5. jan, 2015

PARTE 87 - FORÇAS RELIGIOSAS RIVAIS

A segunda metade do século III foi o período de maior influência do mitraísmo no império. Como Solis invictus, Mithra era cultuado por toda parte. Esse culto era muito popular no exército e contava com o favor dos imperadores surgidos dentre as suas fileiras. Duas outras forças religiosas de importância surgiram então. A primeira era o neoplatonismo. Fundado em Alexandria por Amônio Saccas (?-c 245), seu desenvolvimento efetivo deveu-se a Plotino (205-270), que se estabeleceu em Roma por volta de 244. O sucessor deste na liderança do movimento foi Porfírio (233-304).
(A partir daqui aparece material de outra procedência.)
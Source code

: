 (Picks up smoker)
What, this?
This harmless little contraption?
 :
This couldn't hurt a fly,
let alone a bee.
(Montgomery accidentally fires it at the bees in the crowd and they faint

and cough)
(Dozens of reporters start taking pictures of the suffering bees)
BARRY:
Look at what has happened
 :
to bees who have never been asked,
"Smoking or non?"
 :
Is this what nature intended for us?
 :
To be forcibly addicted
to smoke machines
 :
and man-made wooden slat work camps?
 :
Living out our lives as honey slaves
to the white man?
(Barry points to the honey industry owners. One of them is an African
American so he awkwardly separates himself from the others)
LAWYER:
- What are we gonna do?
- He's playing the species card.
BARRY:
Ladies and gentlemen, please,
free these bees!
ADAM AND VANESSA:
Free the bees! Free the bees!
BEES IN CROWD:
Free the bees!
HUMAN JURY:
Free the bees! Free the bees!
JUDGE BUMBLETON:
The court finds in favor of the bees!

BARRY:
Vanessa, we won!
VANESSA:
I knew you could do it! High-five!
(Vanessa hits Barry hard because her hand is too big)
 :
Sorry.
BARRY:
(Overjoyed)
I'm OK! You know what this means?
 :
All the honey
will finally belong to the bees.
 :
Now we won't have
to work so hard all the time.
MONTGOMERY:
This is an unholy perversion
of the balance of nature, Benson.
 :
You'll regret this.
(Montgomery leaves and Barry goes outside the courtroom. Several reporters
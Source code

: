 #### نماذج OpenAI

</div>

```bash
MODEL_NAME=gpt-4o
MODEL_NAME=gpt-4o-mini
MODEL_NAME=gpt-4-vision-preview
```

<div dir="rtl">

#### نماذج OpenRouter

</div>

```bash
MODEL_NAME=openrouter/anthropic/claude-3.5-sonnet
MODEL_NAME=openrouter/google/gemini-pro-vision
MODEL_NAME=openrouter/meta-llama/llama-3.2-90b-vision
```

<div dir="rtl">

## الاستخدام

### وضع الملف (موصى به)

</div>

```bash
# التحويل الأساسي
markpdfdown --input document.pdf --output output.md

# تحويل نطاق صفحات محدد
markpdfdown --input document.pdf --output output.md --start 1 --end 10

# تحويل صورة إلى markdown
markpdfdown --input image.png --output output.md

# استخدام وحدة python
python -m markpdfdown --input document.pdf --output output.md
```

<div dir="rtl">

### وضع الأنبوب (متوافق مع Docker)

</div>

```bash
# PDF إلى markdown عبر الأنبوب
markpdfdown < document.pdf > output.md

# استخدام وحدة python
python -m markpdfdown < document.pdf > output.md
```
O neoplatonismo era uma interpretação panteísta e mística do pensamento platônico. Deus é a existência simples e absoluta, absolutamente perfeita, da qual procedem as existências inferiores. Ele é Uno, que paira acima do dualismo implícito no pensamento, e dele emana o Nous tal como Logos na teologia de Orígenes. Do Nous, a alma do mundo deriva o seu ser, e desta procedem as almas individuais. O reino da matéria vem da alma do mundo. Mas cada estágio, no que diz respeito à quantidade de ser que possui é inferior à imediatamente precedente; tem menos realidade, descendo gradualmente de Deus, que é absolutamente perfeito, até à matéria, a qual, comparada a Ele, é negativa. A moralidade do neoplatonismo, como a da filosofia grega das últimas épocas em geral, era de caráter ascético. A salvação consistia na elevação da alma até Deus, em contemplação mística, cujo terno era a união com o divino. A influência do neoplatonismo sobre a teologia cristã viria a ser muito pronunciada, especialmente em Agostinho. Os fundadores do movimento, porém, não eram grandes organizadores, razão porque ficou ele reduzido ao caráter de uma escola de pensamento reservado a uns poucos, ao invés de tornar-se uma associação que incluísse grande número de adeptos.